PE Mohr1, DY Wang2, WM Gregory1, MA Richards3 and IS Fentiman1


1Imperial Cancer Research Fund, Clinical Oncology Unit, Guy’s Hospital, London SEI 9RT; 2Unit of Metabolic Medicine, St Mary's Hospital Medical School, London W2 IPG; 3Sainsbury Department of Palliative Medicine, St Thomas’ Hospital, London SEI, UK.


Abstract

Summary Several studies have now shown that women with operable breast cancer undergoing tumour excision during the luteal phase of the menstrual cycle have a better prognosis than those having surgery during the follicular phase. As part of a prospective study of prognostic factors in breast cancer, blood was taken at the time of surgery. Between 1975 and 1992 this was available from 289 premenopausal women within 3 days of tumour excision. All were treated by either modified radical mastectomy or breast conservation including axillary clearance and the date of last menstrual period (LMP) was known in 239 (80%) cases. Blood samples were assayed for both oestradiol (E2) and progesterone (P). Because of the wide inter-individual variation in E2 levels there was no clear relationship between E2 and LMP. However, using a running mean smoothing technique the expected cyclical variation could be discerned. There was no significant association between E2 and survival. Smoothing of the P data yielded a pattern similar to the normal hormone profile. Those cases with a progesterone level of 4ngml-1 or more had a significantly better survival than those with a level < 4 ng ml-1. This was especially clear in node-positive patients (P < O.Ol). The possibility of misclassification of menstrual cycle status, because of misreported LMP, has been minimised by applying an independent hormonal measurement (P) of cycle activity. This parameter will also identify women who may be undergoing anovular cycles. Thus this study has confirmed that a raised level of progesterone at the time of tumour excision is associated with an improvement in prognosis for women with operable breast cancer.

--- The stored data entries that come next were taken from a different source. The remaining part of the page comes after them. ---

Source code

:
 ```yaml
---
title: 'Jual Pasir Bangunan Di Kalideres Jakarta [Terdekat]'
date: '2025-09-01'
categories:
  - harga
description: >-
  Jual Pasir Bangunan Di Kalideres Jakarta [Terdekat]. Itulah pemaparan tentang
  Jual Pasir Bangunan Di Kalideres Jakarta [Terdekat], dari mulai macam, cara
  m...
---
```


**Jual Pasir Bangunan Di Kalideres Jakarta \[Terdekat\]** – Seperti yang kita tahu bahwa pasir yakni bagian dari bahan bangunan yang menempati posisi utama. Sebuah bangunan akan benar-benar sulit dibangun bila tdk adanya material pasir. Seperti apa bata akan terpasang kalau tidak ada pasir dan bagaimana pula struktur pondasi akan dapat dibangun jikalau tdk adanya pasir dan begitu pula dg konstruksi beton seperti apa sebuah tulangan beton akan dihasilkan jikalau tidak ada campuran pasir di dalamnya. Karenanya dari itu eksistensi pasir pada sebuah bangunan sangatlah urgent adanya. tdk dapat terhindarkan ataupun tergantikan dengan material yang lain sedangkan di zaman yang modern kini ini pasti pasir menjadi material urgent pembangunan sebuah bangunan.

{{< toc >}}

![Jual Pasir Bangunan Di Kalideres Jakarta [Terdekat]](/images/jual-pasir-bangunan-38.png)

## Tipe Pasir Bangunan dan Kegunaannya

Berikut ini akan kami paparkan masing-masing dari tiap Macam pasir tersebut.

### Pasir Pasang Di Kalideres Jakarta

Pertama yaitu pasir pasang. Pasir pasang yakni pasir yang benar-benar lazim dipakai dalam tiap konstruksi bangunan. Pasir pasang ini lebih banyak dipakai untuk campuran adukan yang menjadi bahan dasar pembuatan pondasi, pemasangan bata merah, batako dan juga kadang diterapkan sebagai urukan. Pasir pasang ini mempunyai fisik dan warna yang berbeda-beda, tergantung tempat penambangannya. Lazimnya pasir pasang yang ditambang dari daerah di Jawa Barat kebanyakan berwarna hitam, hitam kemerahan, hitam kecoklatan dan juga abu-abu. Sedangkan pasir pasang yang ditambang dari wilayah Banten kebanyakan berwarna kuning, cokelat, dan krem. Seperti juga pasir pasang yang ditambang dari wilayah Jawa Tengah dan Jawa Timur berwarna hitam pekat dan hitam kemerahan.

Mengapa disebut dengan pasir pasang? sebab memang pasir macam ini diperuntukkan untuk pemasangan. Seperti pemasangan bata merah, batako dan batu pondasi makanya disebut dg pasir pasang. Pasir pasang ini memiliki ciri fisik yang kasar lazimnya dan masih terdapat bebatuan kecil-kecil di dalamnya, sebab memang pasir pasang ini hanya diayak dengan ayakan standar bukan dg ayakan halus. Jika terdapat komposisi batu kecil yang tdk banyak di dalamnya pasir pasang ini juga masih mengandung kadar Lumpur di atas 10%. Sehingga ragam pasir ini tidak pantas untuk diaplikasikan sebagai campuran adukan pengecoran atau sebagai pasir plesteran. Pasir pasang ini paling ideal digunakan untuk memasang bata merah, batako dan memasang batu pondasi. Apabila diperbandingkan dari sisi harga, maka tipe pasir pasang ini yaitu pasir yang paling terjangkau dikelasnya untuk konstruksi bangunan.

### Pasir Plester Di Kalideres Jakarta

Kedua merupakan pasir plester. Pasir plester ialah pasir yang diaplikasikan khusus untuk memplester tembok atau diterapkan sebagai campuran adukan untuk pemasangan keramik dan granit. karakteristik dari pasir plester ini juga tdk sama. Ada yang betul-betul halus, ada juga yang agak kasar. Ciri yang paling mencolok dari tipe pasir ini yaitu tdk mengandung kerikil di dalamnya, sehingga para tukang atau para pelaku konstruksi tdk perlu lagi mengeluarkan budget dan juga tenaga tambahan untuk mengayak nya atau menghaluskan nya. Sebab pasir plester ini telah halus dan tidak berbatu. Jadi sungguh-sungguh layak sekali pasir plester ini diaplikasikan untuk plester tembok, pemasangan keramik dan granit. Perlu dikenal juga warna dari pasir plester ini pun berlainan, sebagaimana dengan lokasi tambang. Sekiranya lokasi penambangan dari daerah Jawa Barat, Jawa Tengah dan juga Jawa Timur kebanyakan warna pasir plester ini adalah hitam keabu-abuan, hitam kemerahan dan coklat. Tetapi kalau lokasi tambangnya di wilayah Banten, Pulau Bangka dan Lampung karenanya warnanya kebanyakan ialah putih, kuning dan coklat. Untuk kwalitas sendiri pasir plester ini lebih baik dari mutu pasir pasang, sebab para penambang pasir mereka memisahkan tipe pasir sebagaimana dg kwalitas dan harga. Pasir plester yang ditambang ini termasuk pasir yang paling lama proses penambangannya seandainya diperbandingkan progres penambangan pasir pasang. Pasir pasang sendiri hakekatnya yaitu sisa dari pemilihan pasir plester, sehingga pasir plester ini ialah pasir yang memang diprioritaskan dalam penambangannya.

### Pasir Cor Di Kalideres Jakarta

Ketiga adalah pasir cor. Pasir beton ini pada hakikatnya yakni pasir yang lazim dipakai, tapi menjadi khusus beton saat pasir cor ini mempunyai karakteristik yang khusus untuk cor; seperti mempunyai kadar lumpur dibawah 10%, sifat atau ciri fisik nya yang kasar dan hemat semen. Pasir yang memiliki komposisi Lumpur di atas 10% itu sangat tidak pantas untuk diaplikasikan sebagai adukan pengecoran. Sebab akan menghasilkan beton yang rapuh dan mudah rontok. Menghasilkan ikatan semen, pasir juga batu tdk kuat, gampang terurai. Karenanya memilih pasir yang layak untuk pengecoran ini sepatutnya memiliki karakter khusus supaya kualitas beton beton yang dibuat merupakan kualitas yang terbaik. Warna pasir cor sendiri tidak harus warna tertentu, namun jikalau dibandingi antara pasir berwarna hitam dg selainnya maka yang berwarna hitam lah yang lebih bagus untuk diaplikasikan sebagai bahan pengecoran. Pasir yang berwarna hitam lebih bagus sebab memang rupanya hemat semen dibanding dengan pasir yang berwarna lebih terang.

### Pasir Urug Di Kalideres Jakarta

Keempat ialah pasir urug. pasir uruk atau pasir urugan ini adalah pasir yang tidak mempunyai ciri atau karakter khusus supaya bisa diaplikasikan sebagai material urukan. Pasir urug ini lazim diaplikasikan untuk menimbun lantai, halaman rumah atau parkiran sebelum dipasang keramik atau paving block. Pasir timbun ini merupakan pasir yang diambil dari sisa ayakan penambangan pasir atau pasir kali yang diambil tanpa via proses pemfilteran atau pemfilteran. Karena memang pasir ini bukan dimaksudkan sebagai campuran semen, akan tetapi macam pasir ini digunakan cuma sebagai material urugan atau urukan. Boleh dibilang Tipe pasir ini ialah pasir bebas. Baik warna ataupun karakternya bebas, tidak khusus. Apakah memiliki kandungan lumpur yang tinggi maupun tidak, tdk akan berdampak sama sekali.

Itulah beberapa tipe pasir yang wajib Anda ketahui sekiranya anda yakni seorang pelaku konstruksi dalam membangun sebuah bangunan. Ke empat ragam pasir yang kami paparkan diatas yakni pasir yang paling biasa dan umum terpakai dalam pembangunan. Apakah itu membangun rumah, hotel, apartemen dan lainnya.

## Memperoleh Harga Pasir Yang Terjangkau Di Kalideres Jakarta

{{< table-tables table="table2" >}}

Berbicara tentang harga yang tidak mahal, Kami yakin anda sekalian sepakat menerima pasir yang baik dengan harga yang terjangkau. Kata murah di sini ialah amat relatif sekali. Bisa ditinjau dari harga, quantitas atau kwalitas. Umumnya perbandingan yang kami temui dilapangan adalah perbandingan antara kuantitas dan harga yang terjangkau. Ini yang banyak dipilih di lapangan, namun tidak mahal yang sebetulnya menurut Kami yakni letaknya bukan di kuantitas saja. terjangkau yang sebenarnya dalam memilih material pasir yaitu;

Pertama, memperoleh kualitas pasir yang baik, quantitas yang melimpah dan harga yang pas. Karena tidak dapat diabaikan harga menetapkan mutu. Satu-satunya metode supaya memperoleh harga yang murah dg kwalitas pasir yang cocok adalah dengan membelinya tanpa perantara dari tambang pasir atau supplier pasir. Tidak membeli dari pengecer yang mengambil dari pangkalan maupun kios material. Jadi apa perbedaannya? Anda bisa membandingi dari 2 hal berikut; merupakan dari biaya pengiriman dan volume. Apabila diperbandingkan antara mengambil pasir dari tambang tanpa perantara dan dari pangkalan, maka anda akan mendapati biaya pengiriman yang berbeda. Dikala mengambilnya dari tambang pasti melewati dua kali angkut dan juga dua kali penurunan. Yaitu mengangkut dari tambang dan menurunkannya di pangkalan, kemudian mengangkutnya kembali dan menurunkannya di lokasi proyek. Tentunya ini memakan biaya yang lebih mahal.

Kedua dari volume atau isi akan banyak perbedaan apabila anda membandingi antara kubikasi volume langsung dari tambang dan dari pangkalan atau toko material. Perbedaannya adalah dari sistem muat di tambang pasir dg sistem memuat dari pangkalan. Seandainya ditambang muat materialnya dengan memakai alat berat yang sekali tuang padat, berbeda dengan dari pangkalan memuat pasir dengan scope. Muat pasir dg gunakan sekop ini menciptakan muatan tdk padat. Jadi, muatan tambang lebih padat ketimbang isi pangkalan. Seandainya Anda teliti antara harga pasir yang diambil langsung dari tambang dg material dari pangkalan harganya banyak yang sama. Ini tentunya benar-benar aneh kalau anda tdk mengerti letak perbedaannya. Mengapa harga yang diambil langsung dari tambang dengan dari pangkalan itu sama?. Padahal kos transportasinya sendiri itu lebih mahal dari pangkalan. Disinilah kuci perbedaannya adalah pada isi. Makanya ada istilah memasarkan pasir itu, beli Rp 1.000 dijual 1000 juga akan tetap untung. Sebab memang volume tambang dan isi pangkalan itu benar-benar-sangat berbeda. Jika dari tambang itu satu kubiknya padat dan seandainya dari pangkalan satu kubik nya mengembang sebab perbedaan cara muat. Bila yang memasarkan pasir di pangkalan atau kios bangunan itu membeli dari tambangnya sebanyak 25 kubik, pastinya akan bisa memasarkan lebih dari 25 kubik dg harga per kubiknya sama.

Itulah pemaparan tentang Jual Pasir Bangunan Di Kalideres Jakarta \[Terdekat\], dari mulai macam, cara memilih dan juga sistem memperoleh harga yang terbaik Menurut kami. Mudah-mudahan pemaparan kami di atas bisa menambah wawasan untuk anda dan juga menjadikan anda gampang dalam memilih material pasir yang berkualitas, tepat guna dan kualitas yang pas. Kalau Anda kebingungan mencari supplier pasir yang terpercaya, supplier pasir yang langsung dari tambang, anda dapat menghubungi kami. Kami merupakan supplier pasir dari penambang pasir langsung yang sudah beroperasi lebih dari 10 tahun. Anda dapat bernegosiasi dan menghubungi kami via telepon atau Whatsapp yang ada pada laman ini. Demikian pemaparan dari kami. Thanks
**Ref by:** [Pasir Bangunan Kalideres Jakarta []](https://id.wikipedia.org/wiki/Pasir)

Keywords: breast cancer; menstrual phase; progesterone.


Remission of advanced breast cancer following oophorectomy in premenopausal women was first reported nearly a century ago (Beatson, 1896). It is now generally accepted that ovarian hormones have an important role in the clinical course of many human breast cancers. A previous study from Guy’s Hospital (Badwe et al., 1991) had indicated that the timing of surgery within the menstrual cycle was an important factor in determining both disease-free and overall survival. Prognosis was significantly worse for patients operated on between days 3 and 12 of the cycle, compared with other times. This effect was more pronounced in patients with histologically confirmed axillary nodal metastases but was unrelated to the oestrogen receptor status of the primary cancer.


Although some other centres reported similar findings (Senie et al., 1991; Saad et al., 1994; Veronesi et al., 1994) there have been other negative studies (Powles et al., 1991; Sainsbury et al,, 1991; Low et al., 1991), There are major difficulties in comparing these published results partly because of differences in timings used, errors in self- reporting, anovular cycles and possible variations in treatment. Despite this, a recent meta-analysis demonstrated that overall there is a significant effect of timing of surgery on prognosis (Fentiman et al., 1994).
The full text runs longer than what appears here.